Last week the Howard Jarvis Taxpayers Association sent the AB 32 Economic and Allocation Advisory Committee (EAAC) a letter spelling out the reasons why we believe that the state has no legal authority to impose a new AB 32 auction tax on California companies and consumers. The California Air Resources Board (CARB) and the Governor have asked the EAAC to provide advice to CARB on how to spend up to $143 billion in new government revenue. We thought it would be wise for the EAAC to consider whether CARB actually has the authority to raise this revenue in the first place.

The idea of an auction tax has long been promoted by environmental organizations and is being considered by CARB as a way to impose a California-only cap-and trade system that would ration conventional energy use as a way to reduce greenhouse gas emissions under AB 32, our state’s Global Warming Solutions Act.

Beyond the fact that imposing a new $143 billion or more tax on California’s already struggling companies would destroy thousands of jobs and force more employers to leave the state, CARB has no legal authority to initiate a cap and trade auction, as the Legislature did not grant any such authority under AB 32. Should lawmakers attempt to bestow this taxing power on CARB retroactively, it will require a two-thirds vote of both houses because imposing government costs through a cap and trade auction is clearly a tax.

While actual costs are unknown at this point, a draft report by CARB’s Economic Advisory Committee has developed some estimates that indicate auctioning 100% of the allocations in a cap and trade program could cost up to $143 billion between 2012 and 2020. These costs would be imposed directly on the several hundred manufacturing companies that process food, materials and energy in California but, of course, would ultimately be borne by consumers.

How these tens of billions in new taxes would be spent has not yet been decided, but it would clearly be a $143 billion windfall to the same politicians who have made such a mess of the budget and the state’s economy.
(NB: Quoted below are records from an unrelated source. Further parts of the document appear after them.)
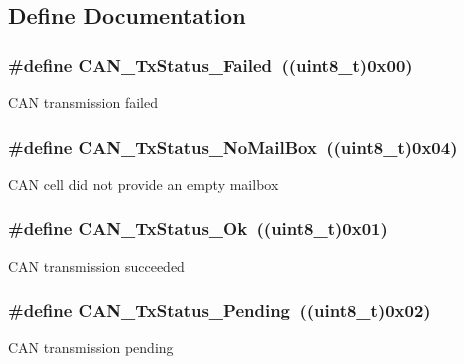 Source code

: \subsection{Define Documentation}
\hypertarget{group__CAN__transmit__constants_ga8d193002e76c04ec8caff6b110cd5983}{
\subsubsection[{CAN\_\-TxStatus\_\-Failed}]{\setlength{\rightskip}{0pt plus 5cm}\#define CAN\_\-TxStatus\_\-Failed~((uint8\_\-t)0x00)}}
\label{group__CAN__transmit__constants_ga8d193002e76c04ec8caff6b110cd5983}
CAN transmission failed \hypertarget{group__CAN__transmit__constants_ga2620e99debd51011d3569121f2e44690}{
\subsubsection[{CAN\_\-TxStatus\_\-NoMailBox}]{\setlength{\rightskip}{0pt plus 5cm}\#define CAN\_\-TxStatus\_\-NoMailBox~((uint8\_\-t)0x04)}}
\label{group__CAN__transmit__constants_ga2620e99debd51011d3569121f2e44690}
CAN cell did not provide an empty mailbox \hypertarget{group__CAN__transmit__constants_ga0b401c61922b1449de9b486dcf475c97}{
\subsubsection[{CAN\_\-TxStatus\_\-Ok}]{\setlength{\rightskip}{0pt plus 5cm}\#define CAN\_\-TxStatus\_\-Ok~((uint8\_\-t)0x01)}}
\label{group__CAN__transmit__constants_ga0b401c61922b1449de9b486dcf475c97}
CAN transmission succeeded \hypertarget{group__CAN__transmit__constants_ga9678a3a51379422868083608c7394409}{
\subsubsection[{CAN\_\-TxStatus\_\-Pending}]{\setlength{\rightskip}{0pt plus 5cm}\#define CAN\_\-TxStatus\_\-Pending~((uint8\_\-t)0x02)}}
\label{group__CAN__transmit__constants_ga9678a3a51379422868083608c7394409}
CAN transmission pending  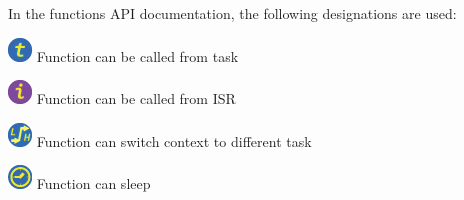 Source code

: In the functions A\+P\+I documentation, the following designations are used\+:


\begin{DoxyItemize}
\item   \includegraphics{attr_call_task.png}  Function can be called from task
\item   \includegraphics{attr_call_int.png}  Function can be called from I\+S\+R
\item   \includegraphics{attr_call_ct_sw.png}  Function can switch context to different task
\item   \includegraphics{attr_timeout.png}  Function can sleep 
\end{DoxyItemize} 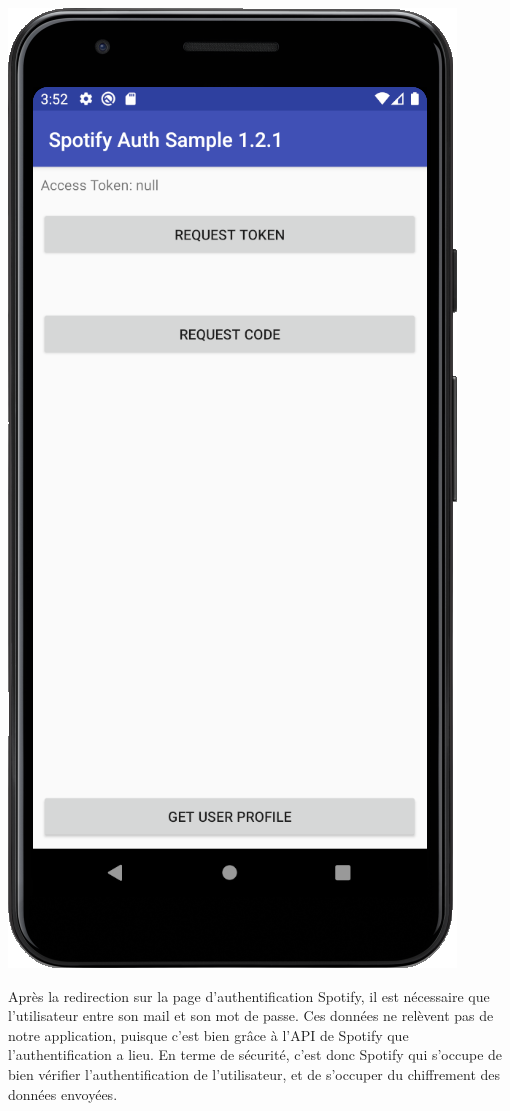 \documentclass[12pt, openany]{report}
\begin{document}
    \includegraphics[scale=0.5]{images/recupinfos.png}
    
    \newpage
    
    Après la redirection sur la page d'authentification Spotify, il est nécessaire que l'utilisateur entre son mail et son mot de passe. Ces données ne relèvent pas de notre application, puisque c'est bien grâce à l'API de Spotify que l'authentification a lieu. En terme de sécurité, c'est donc Spotify qui s'occupe de bien vérifier l'authentification de l'utilisateur, et de s'occuper du chiffrement des données envoyées. \cite{Auth}
    \\
    \\
    
\end{document}
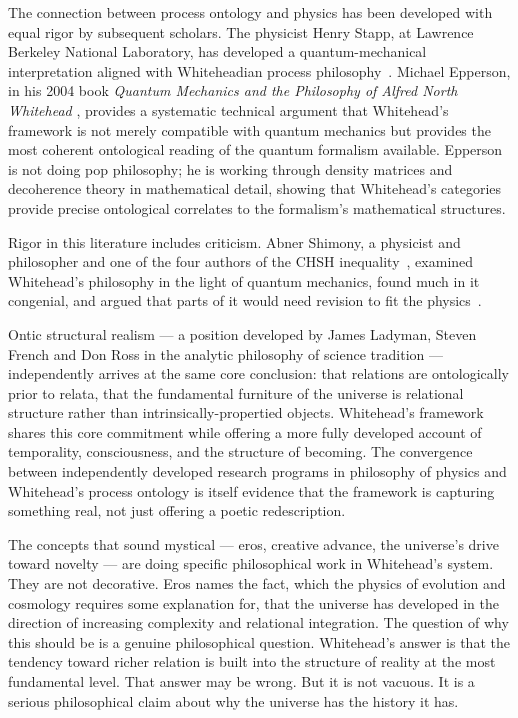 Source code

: The connection between process ontology and physics has been developed with equal rigor by subsequent scholars. The physicist Henry Stapp, at Lawrence Berkeley National Laboratory, has developed a quantum-mechanical interpretation aligned with Whiteheadian process philosophy~\citep{Stapp2007}. Michael Epperson, in his 2004 book \textit{Quantum Mechanics and the Philosophy of Alfred North Whitehead} \citep{Epperson2004}, provides a systematic technical argument that Whitehead's framework is not merely compatible with quantum mechanics but provides the most coherent ontological reading of the quantum formalism available. Epperson is not doing pop philosophy; he is working through density matrices and decoherence theory in mathematical detail, showing that Whitehead's categories provide precise ontological correlates to the formalism's mathematical structures.

Rigor in this literature includes criticism. Abner Shimony, a physicist and philosopher and one of the four authors of the CHSH inequality~\citep{CHSH1969}, examined Whitehead's philosophy in the light of quantum mechanics, found much in it congenial, and argued that parts of it would need revision to fit the physics~\citep{Shimony1993}.

Ontic structural realism --- a position developed by James Ladyman, Steven French and Don Ross in the analytic philosophy of science tradition --- independently arrives at the same core conclusion: that relations are ontologically prior to relata, that the fundamental furniture of the universe is relational structure rather than intrinsically-propertied objects. Whitehead's framework shares this core commitment while offering a more fully developed account of temporality, consciousness, and the structure of becoming. The convergence between independently developed research programs in philosophy of physics and Whitehead's process ontology is itself evidence that the framework is capturing something real, not just offering a poetic redescription.

The concepts that sound mystical --- eros, creative advance, the universe's drive toward novelty --- are doing specific philosophical work in Whitehead's system. They are not decorative. Eros names the fact, which the physics of evolution and cosmology requires some explanation for, that the universe has developed in the direction of increasing complexity and relational integration. The question of why this should be is a genuine philosophical question. Whitehead's answer is that the tendency toward richer relation is built into the structure of reality at the most fundamental level. That answer may be wrong. But it is not vacuous. It is a serious philosophical claim about why the universe has the history it has.


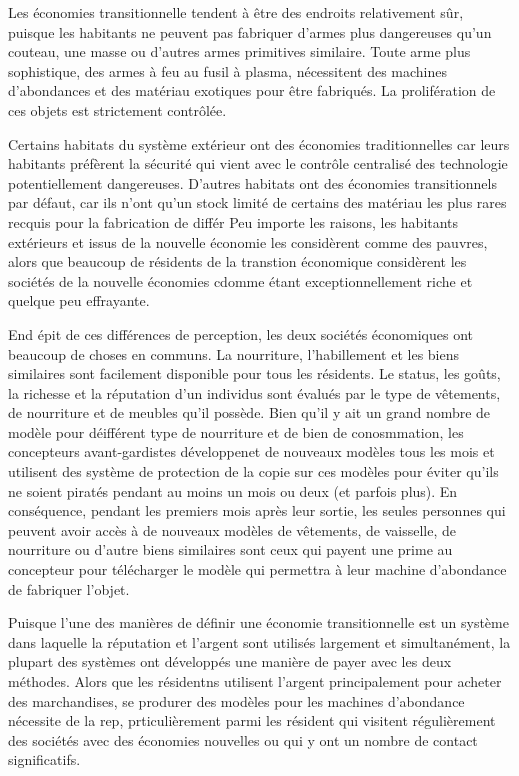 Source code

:                Les économies transitionnelle tendent à être des endroits relativement sûr, puisque les habitants ne peuvent pas fabriquer d'armes plus dangereuses qu'un couteau, une masse ou d'autres armes primitives similaire. Toute arme plus sophistique, des armes à feu au fusil à plasma, nécessitent des machines d'abondances et des matériau exotiques pour être fabriqués. La prolifération de ces objets est strictement contrôlée. 

               Certains habitats du système extérieur ont des économies traditionnelles car leurs habitants préfèrent la sécurité qui vient avec le contrôle centralisé des technologie potentiellement dangereuses. D'autres habitats ont des économies transitionnels par défaut, car ils n'ont qu'un stock limité de certains des matériau les plus rares recquis pour la fabrication de différ Peu importe les raisons, les habitants extérieurs et issus de la nouvelle économie les considèrent comme des pauvres, alors que beaucoup de résidents de la transtion économique considèrent les sociétés de la nouvelle économies cdomme étant exceptionnellement riche et quelque peu effrayante. 

               End épit de ces différences de perception, les deux sociétés économiques ont beaucoup de choses en communs. La nourriture, l'habillement et les biens similaires sont facilement disponible pour tous les résidents. Le status, les goûts, la richesse et la réputation d'un individus sont évalués par le type de vêtements, de nourriture et de meubles qu'il possède. Bien qu'il y ait un grand nombre de modèle pour déifférent type de nourriture et de bien de conosmmation, les concepteurs avant-gardistes développenet de nouveaux modèles tous les mois et utilisent des système de protection de la copie sur ces modèles pour éviter qu'ils ne soient piratés pendant au moins un mois ou deux (et parfois plus). En conséquence, pendant les premiers mois après leur sortie, les seules personnes qui peuvent avoir accès à de nouveaux modèles de vêtements, de vaisselle, de nourriture ou d'autre biens similaires sont ceux qui payent une prime au concepteur pour télécharger le modèle qui permettra à leur machine d'abondance de fabriquer l'objet. 

               Puisque l'une des manières de définir une économie transitionnelle est un système dans laquelle la réputation et l'argent sont utilisés largement et simultanément, la plupart des systèmes ont développés une manière de payer avec les deux méthodes. Alors que les résidentns utilisent l'argent principalement pour acheter des marchandises, se produrer des modèles pour les machines d'abondance nécessite de la rep, prticulièrement parmi les résident qui visitent régulièrement des sociétés avec des économies nouvelles ou qui y ont un nombre de contact significatifs. 

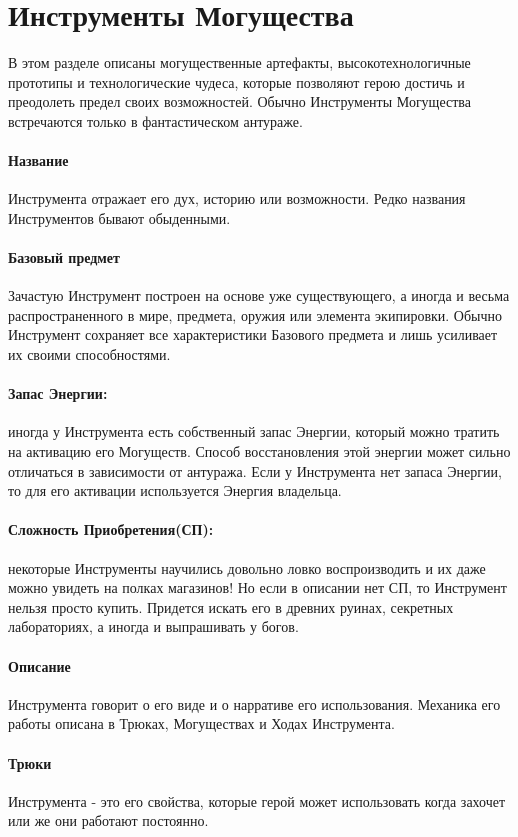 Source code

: \section{Инструменты Могущества \tbd}
В этом разделе описаны могущественные артефакты, высокотехнологичные прототипы и технологические чудеса, которые позволяют герою достичь и преодолеть предел своих возможностей. Обычно Инструменты Могущества встречаются только в фантастическом антураже.

\paragraph{Название} Инструмента отражает его дух, историю или возможности. Редко названия Инструментов бывают обыденными.
\paragraph{Базовый предмет} Зачастую Инструмент построен на основе уже существующего, а иногда и весьма распространенного в мире, предмета, оружия или элемента экипировки. Обычно Инструмент сохраняет все характеристики Базового предмета и лишь усиливает их своими способностями.
\paragraph{Запас Энергии: }иногда у Инструмента есть собственный запас Энергии, который можно тратить на активацию его Могуществ. Способ восстановления этой энергии может сильно отличаться в зависимости от антуража. Если у Инструмента нет запаса Энергии, то для его активации используется Энергия владельца.
\paragraph{Сложность Приобретения(СП): }некоторые Инструменты научились довольно ловко воспроизводить и их даже можно увидеть на полках магазинов! Но если в описании нет СП, то Инструмент нельзя просто купить. Придется искать его в древних руинах, секретных лабораториях, а иногда и выпрашивать у богов.
\paragraph{Описание }Инструмента говорит о его виде и о нарративе его использования. Механика его работы описана в Трюках, Могуществах и Ходах Инструмента.
\paragraph{Трюки }Инструмента - это его свойства, которые герой может использовать когда захочет или же они работают постоянно.
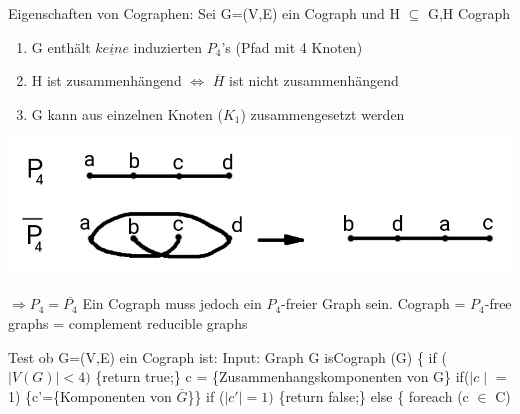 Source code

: Eigenschaften von Cographen:
\newline
Sei G=(V,E) ein Cograph und H $\subseteq$ G,H Cograph
\renewcommand{\labelenumi}{\roman{enumi})}
\begin{enumerate}
	\item G enthält $\underline{keine}$ induzierten $P_4$'s (Pfad mit 4 Knoten)
	\item H ist zusammenhängend $\Leftrightarrow$ $\overline{H}$ ist nicht zusammenhängend
	\item G kann aus einzelnen Knoten ($K_1$) zusammengesetzt werden
\end{enumerate}
\begin{center}
	\includegraphics[scale=0.5]{lectures/161202/pix/07.jpg}
\end{center}
$\Rightarrow P_4 = \overline{P_4}$
\newline
Ein Cograph muss jedoch ein $P_4$-freier Graph sein.
\newline
Cograph = $P_4$-free graphs = complement reducible graphs
\par\medskip
Test ob G=(V,E) ein Cograph ist:
\newline
Input: Graph G
\newline
isCograph (G) \{
\newline
\phantom{}\hspace{1.5cm} if ($\mid V(G)\mid < 4)$ \{return true;\}
\newline
\phantom{}\hspace{1.5cm} c = \{Zusammenhangskomponenten von G\}
\newline
\phantom{}\hspace{1.5cm} if($\mid c \mid $ = 1) \{c'=\{Komponenten von $\overline{G}$\}\}
\newline
\phantom{}\hspace{1.5cm} if ($\mid c'\mid = 1)$ \{return false;\}
\newline
\phantom{}\hspace{1.5cm} else \{
\newline
\phantom{}\hspace{2.5cm} foreach (c $\in$ C)
\newline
And it doesn’t stop there. This $143 billion AB 32 auction tax is over and above the billions in additional costs from other AB 32 measures. For example, public utilities estimate that electric bills would go up 30% per month. Other studies show gasoline and diesel costs would increase $3.7 billion a year and new homes would cost $50,000 more.

And what would we get for all this money? A very expensive message to other states and nations not nearly as anxious to sacrifice their economies on the altar of environmental correctness. According to the Governor’s own special assistant, AB 32 and California alone will have at best symbolic benefits but no measurable impact on global warming.

CARB’s auction tax is simply one more attempt at separating taxpayers from their money without the legally-required voter approvals. CARB should run, not walk, away from this one.